[Activity]
How many lines in these entries contain the string "global"? Reply with the number alone.

[Entries provided]
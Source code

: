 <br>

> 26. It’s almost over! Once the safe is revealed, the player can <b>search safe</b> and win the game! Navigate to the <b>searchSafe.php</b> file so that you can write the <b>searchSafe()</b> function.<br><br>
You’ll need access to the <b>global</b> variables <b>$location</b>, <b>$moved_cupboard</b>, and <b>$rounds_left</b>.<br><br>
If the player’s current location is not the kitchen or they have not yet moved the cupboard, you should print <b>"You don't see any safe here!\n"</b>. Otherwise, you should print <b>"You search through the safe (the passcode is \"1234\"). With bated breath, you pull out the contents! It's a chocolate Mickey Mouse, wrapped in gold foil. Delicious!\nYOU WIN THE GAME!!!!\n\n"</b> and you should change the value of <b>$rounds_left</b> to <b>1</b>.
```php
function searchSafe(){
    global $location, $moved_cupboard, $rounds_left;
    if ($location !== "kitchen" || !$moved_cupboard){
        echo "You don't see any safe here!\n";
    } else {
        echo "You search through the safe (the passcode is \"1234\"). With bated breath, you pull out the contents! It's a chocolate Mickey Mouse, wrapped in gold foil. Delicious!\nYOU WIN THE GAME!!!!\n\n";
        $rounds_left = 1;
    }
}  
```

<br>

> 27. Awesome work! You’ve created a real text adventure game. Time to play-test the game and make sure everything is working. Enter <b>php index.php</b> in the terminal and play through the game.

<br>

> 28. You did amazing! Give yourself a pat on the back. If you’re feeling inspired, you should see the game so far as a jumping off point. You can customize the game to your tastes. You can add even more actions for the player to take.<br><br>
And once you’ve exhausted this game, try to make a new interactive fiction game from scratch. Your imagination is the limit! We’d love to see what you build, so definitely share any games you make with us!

[Written reply]
2